The invention relates to short-range data communication.
Radio frequency identification (RFID) systems, for example, typically include a reader or interrogator, a transponder and a data processor. The reader may include an internal microcontroller, a transmitter, a receiver, and an antenna. The transponder is usually a passive device (having no power source) embedded in a card or key tag, and may include an antenna and a RFID application specific integrated circuit (ASIC). The interrogator transmits an electromagnetic wave defining a surveillance zone. When a transponder enters the zone, the electromagnetic energy from the interrogator begins to energize the ASIC in the transponder, which initializes and then broadcasts an identity signal.
A RFID system may use a low-energy, back-scattering technology that selectively reflects or back-scatters the electromagnetic energy from the transponder back to the interrogator. Receiving circuitry in the interrogator senses and decodes the back-scattered signal to determine the identity of the transponder. Such a system may be used to identify, track and/or locate people or objects.
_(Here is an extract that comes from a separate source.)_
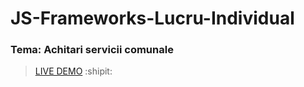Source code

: # JS-Frameworks-Lucru-Individual

### Tema: Achitari servicii comunale

> [LIVE DEMO](https://igorulim.github.io/JS-Frameworks-Lucru-Individual/) :shipit:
In a typical application, when an acceptable identity signal has been received, an interrogator generates a signal to unlock a door for entry of the carrier of a key tag transponder. Another application uses button transponders attached to an article of clothing to communicate with an interrogator in a washing machine or the like. The button transponders communicate data to the interrogator that are used to alter the water temperature and/or the cleaning cycle for the clothing.
RFID systems typically offer a single communication path between a reader and the transponders, and have short read ranges between the interrogator and a transponder, which may be measured in centimeters. Greater ranges, very often the goal of RFID systems, require use of higher power levels and/or increased antenna size, and produce less confined radio frequency fields.